Allmählich gingen diese Debatten und hitzigen Wortgefechte in Geschichten und Anekdoten über, in Mutmaßungen über das Wesen dieses Wesens. A.G. war voll in seinem Element, und schon bald vergaßen die Leute die vorangegangenen feurigen Diskussionen und lauschten diesem fahrenden Sänger, der ihnen die erstaunliche Geschichte vom Herrn der Krähen erzählte. In seiner Erzählkunst vermischten sich das Wirkliche und das Wunderbare. Und er berichtete auch vom Herrscher. Er erging sich in Andeutungen über Pflanzen, die Geld trugen. Sie lauschten seinen Geschichten, und wenn sie sie später weitererzählten, improvisierten sie. Bald wurde dieser Strom von Geschichten zur allgemeinen Überlieferung. Und die fortwährenden Umformungen der Geschichten brachten in ganz Aburĩria Gerüchte in Umlauf, nach denen der Herrscher schwanger war und einen Geheimgarten besaß, in dem Dollarsträucher wuchsen. War das der Grund, warum er seit seiner Rückkehr aus Amerika nicht mehr öffentlich aufgetreten war? Spendete der Herrscher deshalb immer an Selbsthilfeprogramme und behauptete, das Geld käme von ihm und seinen Freunden?
Als A.G. einmal zu Fuß unterwegs war, entdeckte er an einem Strommasten ein Plakat, auf dem ein Bild zu sehen war, das offensichtlich den Herrn der Krähen darstellen sollte. Mehr als das Bild brachte ihn der Name aus der Fassung. Es war kein Foto und sah eher wie eine Polizeizeichnung aus. Er dachte an seine Gespräche mit Machokali und seine Warnung an den Minister, dass keine menschliche Hand fähig sei, ein Abbild des Herrn der Krähen zu zeichnen, weil dieser vielerlei Gestalt habe: Mann, Frau, Kind, eine Mütze auf irgendeinem Kopf, ein Vogel, ein Blitz, ein Wirbelwind! Die Zeichnung sah aus wie eine Kreuzung aus Jesus und Sikiokuu und man bot dem Herrn der Krähen eine Belohnung.
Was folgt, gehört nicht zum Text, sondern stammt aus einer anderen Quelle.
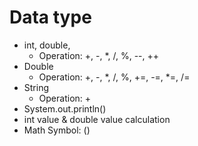# Data type
- int, double,
  - Operation: +, -, *, /, %, --, ++
- Double
  - Operation: +, -, *, /, %, +=, -=, *=, /= 
- String
  - Operation: +
- System.out.println()
- int value & double value calculation
- Math Symbol: ()
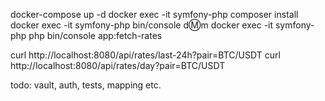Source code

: docker-compose up -d
docker exec -it symfony-php composer install
docker exec -it symfony-php bin/console d:m:m
docker exec -it symfony-php php bin/console app:fetch-rates

curl http://localhost:8080/api/rates/last-24h?pair=BTC/USDT
curl http://localhost:8080/api/rates/day?pair=BTC/USDT

todo: vault, auth, tests, mapping etc.
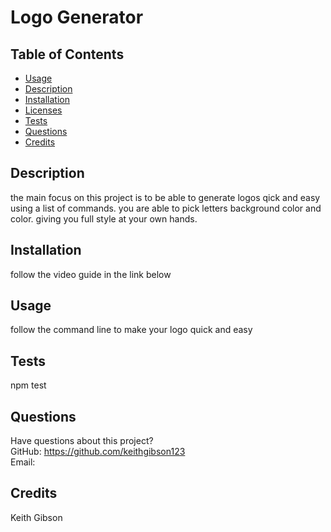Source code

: # Logo Generator
  

  ## Table of Contents
  * [Usage](#usage)
  * [Description](#description)
  * [Installation](#installation)
  * [Licenses](#licenses)
  * [Tests](#tests)
  * [Questions](#questions)
  * [Credits](#credits)
  ## Description
  the main focus on this project is to be able to generate logos qick and easy using a list of commands. you are able to pick letters background color and color. giving you full style at your own hands.
  ## Installation
  follow the video guide in the link below
  ## Usage
  follow the command line to make your logo quick and easy
  
  ## Tests
  npm test
  ## Questions
  Have questions about this project?  
  GitHub: https://github.com/keithgibson123  
  Email: 
  ## Credits
  Keith Gibson
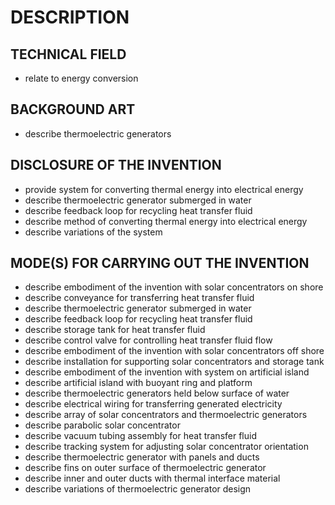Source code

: # DESCRIPTION

## TECHNICAL FIELD

- relate to energy conversion

## BACKGROUND ART

- describe thermoelectric generators

## DISCLOSURE OF THE INVENTION

- provide system for converting thermal energy into electrical energy
- describe thermoelectric generator submerged in water
- describe feedback loop for recycling heat transfer fluid
- describe method of converting thermal energy into electrical energy
- describe variations of the system

## MODE(S) FOR CARRYING OUT THE INVENTION

- describe embodiment of the invention with solar concentrators on shore
- describe conveyance for transferring heat transfer fluid
- describe thermoelectric generator submerged in water
- describe feedback loop for recycling heat transfer fluid
- describe storage tank for heat transfer fluid
- describe control valve for controlling heat transfer fluid flow
- describe embodiment of the invention with solar concentrators off shore
- describe installation for supporting solar concentrators and storage tank
- describe embodiment of the invention with system on artificial island
- describe artificial island with buoyant ring and platform
- describe thermoelectric generators held below surface of water
- describe electrical wiring for transferring generated electricity
- describe array of solar concentrators and thermoelectric generators
- describe parabolic solar concentrator
- describe vacuum tubing assembly for heat transfer fluid
- describe tracking system for adjusting solar concentrator orientation
- describe thermoelectric generator with panels and ducts
- describe fins on outer surface of thermoelectric generator
- describe inner and outer ducts with thermal interface material
- describe variations of thermoelectric generator design


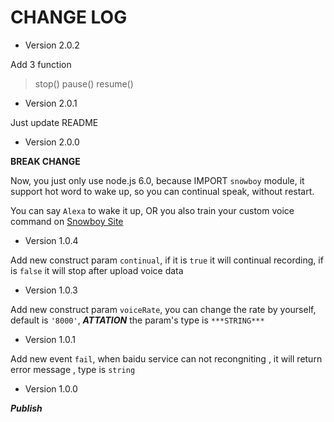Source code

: CHANGE LOG
===========

* Version 2.0.2

Add 3 function
> stop()
> pause()
> resume()

* Version 2.0.1

Just update README

* Version 2.0.0

**BREAK CHANGE**

Now, you just only use node.js 6.0, because IMPORT `snowboy` module, it support hot word to wake up, so you can continual speak, without restart.

You can say `Alexa` to wake it up, OR you also train your custom voice command on [Snowboy Site](https://snowboy.kitt.ai/)

* Version 1.0.4

Add new construct param `continual`, if it is `true` it will continual recording, if is `false` it will stop after upload voice data

* Version 1.0.3

Add new construct param `voiceRate`, you can change the rate by yourself, default is `'8000'`, ***ATTATION*** the param's type is `***STRING***`

* Version 1.0.1

Add new event `fail`, when baidu service can not recongniting , it will return error message , type is `string`

* Version 1.0.0

***Publish***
War dies Machokalis Werk?, fragte sich A.G. verärgert. Von dem Machokali, der ihn mit der Aufgabe betraut hatte, den Herrn der Krähen zu finden? Hatte er so wenig Vertrauen, dass er, kaum dass man ihm den Rücken kehrt, im ganzen Land diese Zeichnung vom Herrn der Krähen anbringen lässt?
Er rief Machokali an. Der Minister bestritt, so etwas angeordnet zu haben, und wunderte sich, wer es getan haben könnte.
„Stell fest, wer dafür verantwortlich ist“, sagte Machokali, „aber verlier dabei nicht das Eigentliche aus den Augen, ergreife den Herrn der Krähen. Und noch etwas. Es wimmelt nur so von Geschichten, der Herrscher sei schwanger. Krieg heraus, woher diese verleumderischen Gerüchte kommen.“
A.G. war sich nicht bewusst, selbst der Ursprung dieser Gerüchte zu sein. Er werde sich darum kümmern, versicherte er Machokali, und setzte seine Reisen fort, nachdem er die Telefonnummer notiert hatte, die auf dem Plakat stand. A.G. hatte viele Freunde bei der Polizei und beim Geheimdienst. Einige standen in seiner Schuld, weil er ihnen frühzeitig, lange bevor dieser mit seiner Magie zu Ruhm gelangt war, vom Herrn der Krähen erzählt hatte. Deshalb dauerte es nicht lange, bis er herausfand, wer hinter dem Plakat steckte. Das kümmerte ihn aber nicht allzu sehr. Reiner Unsinn, sagte er zu sich. Der Herr der Krähen ließ sich nicht bestechen oder überlisten.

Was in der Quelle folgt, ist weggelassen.